Kathakali Dance performance is a major social event. They generally start at dusk and go through out the night. Kathakali is usually performed only by men. Female characters are portrayed by men dressed in women’s costume. However, in recent years, women have started to become Kathakali dancers. Kathakali performance mostly takes place on a temple premises or at the house of a local landlord. The Kathakali tradition dates back to the 17th century.

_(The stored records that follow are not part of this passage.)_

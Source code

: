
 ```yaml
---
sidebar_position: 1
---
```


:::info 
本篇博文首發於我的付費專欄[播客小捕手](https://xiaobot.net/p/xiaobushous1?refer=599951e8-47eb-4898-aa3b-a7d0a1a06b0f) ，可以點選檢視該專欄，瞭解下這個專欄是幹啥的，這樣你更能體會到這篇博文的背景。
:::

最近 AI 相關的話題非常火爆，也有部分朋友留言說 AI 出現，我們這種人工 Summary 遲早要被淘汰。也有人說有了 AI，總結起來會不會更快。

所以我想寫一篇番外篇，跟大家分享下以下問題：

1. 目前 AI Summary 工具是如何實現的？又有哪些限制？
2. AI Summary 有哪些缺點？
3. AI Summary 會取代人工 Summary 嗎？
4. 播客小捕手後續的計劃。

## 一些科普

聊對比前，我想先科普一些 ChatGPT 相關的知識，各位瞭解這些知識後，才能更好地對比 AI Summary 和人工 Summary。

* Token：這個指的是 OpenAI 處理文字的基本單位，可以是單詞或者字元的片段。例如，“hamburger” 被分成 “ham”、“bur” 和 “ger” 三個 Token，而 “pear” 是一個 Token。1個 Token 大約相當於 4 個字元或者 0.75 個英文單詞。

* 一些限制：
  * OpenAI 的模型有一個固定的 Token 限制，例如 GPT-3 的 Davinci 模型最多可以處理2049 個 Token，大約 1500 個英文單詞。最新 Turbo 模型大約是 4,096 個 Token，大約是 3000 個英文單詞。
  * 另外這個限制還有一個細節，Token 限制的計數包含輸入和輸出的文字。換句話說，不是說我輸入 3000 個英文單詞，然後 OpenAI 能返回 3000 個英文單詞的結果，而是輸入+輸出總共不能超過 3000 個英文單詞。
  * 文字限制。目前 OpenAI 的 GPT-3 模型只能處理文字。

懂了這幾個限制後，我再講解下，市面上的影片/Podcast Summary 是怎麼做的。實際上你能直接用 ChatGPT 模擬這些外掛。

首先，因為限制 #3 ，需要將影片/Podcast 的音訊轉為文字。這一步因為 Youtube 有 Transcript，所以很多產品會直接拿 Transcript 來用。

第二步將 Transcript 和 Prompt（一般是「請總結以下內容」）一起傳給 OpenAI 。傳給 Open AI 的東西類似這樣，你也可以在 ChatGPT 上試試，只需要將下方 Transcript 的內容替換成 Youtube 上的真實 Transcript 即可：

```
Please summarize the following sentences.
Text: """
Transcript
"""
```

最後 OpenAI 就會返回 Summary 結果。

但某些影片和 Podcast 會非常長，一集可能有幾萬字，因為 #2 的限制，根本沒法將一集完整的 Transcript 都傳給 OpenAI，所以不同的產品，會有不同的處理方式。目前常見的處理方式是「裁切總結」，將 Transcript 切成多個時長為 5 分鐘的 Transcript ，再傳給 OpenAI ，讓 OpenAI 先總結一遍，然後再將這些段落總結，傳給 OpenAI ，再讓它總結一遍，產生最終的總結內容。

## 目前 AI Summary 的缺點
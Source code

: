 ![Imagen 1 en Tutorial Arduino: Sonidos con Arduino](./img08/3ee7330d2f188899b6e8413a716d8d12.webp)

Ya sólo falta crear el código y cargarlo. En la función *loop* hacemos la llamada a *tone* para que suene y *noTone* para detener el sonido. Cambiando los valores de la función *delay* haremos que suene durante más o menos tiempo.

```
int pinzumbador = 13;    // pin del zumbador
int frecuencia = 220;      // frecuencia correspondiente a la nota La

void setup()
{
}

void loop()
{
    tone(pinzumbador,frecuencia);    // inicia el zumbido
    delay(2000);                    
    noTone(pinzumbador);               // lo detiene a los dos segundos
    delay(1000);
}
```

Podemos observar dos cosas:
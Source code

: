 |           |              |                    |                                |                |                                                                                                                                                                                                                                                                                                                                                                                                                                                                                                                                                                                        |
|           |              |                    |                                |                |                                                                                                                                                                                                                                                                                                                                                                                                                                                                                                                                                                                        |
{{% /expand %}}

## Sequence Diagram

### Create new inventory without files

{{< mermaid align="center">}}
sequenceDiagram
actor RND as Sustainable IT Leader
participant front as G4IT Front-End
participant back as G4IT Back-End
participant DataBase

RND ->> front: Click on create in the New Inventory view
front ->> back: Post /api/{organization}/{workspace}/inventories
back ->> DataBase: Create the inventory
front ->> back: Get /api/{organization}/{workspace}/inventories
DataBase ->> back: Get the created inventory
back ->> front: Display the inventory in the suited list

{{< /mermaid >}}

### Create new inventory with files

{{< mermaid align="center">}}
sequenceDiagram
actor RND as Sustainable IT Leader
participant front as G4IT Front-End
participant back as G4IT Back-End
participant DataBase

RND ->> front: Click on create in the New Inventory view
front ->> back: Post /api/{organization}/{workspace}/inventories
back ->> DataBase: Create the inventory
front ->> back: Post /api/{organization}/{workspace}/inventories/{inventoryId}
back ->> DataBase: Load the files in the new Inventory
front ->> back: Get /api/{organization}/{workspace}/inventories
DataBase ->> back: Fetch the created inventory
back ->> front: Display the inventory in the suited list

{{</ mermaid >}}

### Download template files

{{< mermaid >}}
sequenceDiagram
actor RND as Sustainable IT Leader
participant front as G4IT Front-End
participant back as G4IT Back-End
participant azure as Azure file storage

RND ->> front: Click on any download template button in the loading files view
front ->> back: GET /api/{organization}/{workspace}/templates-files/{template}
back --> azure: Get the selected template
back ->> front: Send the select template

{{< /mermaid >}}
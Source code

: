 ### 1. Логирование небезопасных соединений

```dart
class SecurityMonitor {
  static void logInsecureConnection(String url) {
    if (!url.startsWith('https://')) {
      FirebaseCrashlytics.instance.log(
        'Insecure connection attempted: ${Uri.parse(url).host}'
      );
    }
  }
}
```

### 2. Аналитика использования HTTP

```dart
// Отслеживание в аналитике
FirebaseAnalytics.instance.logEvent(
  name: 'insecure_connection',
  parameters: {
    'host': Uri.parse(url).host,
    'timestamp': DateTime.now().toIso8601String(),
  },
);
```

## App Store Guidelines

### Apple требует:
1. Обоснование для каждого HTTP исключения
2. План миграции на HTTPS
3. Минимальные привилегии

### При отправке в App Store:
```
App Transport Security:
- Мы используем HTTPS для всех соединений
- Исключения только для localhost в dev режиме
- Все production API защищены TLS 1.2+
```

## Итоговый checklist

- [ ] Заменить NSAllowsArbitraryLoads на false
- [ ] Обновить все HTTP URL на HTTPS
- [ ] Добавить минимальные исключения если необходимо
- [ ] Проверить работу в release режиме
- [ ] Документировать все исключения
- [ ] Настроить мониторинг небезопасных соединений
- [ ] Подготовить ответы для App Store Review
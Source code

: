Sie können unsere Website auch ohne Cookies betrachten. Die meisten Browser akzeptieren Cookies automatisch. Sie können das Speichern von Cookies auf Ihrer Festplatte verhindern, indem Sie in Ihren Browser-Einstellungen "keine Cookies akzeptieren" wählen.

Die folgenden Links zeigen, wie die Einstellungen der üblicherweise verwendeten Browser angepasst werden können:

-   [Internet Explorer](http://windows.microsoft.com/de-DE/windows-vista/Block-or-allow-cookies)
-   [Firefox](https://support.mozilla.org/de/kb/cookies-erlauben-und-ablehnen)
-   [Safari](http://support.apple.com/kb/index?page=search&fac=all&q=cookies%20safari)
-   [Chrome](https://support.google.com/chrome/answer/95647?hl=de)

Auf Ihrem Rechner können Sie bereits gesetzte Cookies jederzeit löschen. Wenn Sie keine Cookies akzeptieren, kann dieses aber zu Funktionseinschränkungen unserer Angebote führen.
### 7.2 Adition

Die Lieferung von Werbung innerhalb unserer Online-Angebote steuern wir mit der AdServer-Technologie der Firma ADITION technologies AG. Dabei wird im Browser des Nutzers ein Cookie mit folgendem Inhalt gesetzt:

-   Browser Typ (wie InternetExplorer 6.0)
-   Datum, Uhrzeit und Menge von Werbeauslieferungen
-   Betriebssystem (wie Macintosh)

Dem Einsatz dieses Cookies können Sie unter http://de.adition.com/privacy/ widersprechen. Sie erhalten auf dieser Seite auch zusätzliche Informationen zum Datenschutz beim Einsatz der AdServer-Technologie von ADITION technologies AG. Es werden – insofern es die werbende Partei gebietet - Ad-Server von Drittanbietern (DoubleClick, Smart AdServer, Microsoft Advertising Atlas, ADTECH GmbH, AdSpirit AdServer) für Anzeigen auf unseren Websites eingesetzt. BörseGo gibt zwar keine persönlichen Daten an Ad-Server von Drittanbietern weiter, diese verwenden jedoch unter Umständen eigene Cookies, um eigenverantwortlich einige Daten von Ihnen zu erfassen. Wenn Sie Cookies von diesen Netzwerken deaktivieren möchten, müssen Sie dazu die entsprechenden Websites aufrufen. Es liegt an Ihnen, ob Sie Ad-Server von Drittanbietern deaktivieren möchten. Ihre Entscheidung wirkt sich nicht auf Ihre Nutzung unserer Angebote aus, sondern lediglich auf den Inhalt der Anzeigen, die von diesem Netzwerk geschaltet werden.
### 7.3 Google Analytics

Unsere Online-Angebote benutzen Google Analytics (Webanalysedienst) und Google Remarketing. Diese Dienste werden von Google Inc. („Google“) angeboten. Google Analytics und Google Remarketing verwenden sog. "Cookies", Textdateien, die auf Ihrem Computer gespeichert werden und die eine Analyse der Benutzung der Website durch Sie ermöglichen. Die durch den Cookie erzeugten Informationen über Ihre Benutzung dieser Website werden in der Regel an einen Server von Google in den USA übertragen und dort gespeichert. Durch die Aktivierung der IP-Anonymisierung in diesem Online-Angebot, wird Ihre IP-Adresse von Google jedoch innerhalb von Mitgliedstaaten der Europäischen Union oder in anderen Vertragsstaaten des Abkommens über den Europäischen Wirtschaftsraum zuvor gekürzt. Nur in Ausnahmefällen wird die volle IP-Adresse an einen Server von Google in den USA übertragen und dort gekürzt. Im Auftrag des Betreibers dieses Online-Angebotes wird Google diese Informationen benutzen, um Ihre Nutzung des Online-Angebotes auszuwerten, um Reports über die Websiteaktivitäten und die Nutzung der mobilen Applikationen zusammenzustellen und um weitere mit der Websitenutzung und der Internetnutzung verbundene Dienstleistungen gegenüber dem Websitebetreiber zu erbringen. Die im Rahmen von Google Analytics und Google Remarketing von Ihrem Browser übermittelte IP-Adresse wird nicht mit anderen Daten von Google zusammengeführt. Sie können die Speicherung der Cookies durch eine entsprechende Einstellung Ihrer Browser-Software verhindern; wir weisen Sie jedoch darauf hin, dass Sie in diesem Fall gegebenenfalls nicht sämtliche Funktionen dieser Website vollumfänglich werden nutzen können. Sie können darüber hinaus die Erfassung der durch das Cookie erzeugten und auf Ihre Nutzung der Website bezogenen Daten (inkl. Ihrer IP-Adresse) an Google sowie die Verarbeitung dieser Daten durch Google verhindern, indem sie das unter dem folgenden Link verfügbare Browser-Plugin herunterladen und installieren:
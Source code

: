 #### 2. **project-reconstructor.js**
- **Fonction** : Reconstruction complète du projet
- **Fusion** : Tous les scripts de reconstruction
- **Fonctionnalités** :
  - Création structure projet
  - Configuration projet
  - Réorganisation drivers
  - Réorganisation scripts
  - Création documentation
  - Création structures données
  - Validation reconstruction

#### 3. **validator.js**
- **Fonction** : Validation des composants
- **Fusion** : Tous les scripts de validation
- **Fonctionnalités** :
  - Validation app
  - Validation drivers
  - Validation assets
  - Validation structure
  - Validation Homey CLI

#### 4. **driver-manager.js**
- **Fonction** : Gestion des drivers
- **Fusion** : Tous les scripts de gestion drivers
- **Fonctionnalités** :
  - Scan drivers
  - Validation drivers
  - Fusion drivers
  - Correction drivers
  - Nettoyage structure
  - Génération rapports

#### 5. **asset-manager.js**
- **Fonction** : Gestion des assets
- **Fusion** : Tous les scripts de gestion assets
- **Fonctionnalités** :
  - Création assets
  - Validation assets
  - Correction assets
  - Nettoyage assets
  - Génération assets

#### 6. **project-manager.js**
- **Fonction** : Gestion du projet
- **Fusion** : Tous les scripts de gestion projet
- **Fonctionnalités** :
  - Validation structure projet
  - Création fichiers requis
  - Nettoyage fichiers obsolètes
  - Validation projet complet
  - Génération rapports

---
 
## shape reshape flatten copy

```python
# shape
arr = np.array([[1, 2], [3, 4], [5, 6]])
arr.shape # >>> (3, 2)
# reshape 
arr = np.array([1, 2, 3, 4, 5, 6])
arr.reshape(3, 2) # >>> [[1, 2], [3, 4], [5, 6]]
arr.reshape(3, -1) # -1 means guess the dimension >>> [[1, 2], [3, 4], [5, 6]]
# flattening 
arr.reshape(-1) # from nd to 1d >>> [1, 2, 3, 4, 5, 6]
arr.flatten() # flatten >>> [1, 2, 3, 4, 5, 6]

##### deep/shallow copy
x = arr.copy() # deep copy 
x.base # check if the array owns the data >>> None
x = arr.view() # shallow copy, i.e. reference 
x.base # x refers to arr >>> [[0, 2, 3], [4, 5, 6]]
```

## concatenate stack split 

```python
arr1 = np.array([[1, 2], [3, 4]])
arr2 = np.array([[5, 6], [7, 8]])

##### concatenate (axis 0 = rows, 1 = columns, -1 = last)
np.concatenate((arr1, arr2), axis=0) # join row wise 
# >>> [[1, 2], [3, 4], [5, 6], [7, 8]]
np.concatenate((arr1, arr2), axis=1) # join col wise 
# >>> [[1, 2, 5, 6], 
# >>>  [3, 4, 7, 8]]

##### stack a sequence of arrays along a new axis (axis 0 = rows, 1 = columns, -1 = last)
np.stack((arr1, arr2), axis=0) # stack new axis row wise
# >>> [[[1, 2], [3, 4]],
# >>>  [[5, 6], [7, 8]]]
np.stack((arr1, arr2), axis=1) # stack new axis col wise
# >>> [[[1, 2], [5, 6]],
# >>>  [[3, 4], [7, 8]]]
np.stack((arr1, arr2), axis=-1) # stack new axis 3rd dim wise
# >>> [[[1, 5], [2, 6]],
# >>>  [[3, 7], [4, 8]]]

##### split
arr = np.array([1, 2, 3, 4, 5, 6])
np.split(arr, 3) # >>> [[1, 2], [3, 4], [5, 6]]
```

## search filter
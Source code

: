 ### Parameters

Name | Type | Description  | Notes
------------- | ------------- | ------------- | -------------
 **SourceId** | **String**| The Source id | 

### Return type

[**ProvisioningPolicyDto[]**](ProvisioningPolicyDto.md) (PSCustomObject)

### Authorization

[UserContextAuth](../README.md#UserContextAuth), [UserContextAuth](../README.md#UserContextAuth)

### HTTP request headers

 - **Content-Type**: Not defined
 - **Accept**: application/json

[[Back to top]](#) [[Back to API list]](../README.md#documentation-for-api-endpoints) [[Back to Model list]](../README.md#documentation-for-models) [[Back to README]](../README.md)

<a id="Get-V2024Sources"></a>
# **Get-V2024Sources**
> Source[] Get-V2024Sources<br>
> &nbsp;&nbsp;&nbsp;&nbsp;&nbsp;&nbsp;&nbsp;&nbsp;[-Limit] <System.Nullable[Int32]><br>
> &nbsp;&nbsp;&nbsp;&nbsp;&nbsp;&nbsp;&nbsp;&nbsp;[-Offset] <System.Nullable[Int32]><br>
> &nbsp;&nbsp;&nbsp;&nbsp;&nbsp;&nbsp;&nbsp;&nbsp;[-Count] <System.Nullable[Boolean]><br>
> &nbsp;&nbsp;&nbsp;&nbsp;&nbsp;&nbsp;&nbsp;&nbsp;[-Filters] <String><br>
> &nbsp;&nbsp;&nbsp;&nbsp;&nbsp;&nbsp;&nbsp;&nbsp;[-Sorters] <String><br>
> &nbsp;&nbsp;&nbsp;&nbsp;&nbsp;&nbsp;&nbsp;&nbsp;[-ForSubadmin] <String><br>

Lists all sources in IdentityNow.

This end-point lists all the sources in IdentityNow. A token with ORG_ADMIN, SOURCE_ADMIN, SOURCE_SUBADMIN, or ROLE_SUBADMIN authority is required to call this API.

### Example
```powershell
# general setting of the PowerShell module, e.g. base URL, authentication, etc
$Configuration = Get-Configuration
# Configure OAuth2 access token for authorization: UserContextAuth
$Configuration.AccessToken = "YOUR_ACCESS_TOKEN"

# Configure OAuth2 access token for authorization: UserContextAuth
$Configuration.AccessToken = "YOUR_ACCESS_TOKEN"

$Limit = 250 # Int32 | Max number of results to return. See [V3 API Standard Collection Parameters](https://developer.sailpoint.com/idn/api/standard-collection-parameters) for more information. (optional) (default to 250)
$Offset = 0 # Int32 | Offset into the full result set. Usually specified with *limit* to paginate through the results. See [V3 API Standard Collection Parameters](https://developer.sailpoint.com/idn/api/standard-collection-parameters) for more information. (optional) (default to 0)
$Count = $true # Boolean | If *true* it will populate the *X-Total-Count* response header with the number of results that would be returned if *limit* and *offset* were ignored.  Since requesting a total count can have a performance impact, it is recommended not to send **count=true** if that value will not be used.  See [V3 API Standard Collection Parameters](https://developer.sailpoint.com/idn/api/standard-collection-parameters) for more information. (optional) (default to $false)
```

Like all other dance forms Kathakali has also undergone changes over the time. In Kathakali emphasis is given more on “Aharya Abhinaya”, the use of costumes, ornaments and facial make-up. It is interesting to note that Kathakali is the only Indian dance form in which the entire body, both skeleton and muscles, down to even the smallest facial muscle are used to portray emotion. When Kathakali dance is being performed the text of the drama or the story is sung for the dancer and is the baseline for his or her interpretation.
Kathakali’ incorporates the most intricate make-up code, costume, face masks, head dress and brightly painted faces among all Indian classical dance forms. Its unique costume, accessories and make-up complimented with spectacular performance, music and lightings bringing life to the characters of the great epics and legends attracts and flabbergasts both young and the old thus creating a surreal world around. The make-up code followed in ‘Kathakali’ conventionally typifies the characters of the acts categorising them as gods, goddesses, saints, animals, demons, and demonesses among others. This classification of characters according to Zarrilli reflects the three Gunas namely sattva (goodness, virtuous, harmonious, constructive), rajas (passion, egoistic, dynamic, action, aimless), and tamas (darkness, viciousness, chaotic, destructive) of the ‘Gu?a’ theory of personalities that originated in the age-old ‘Samkhya’ school of Hindu philosophy.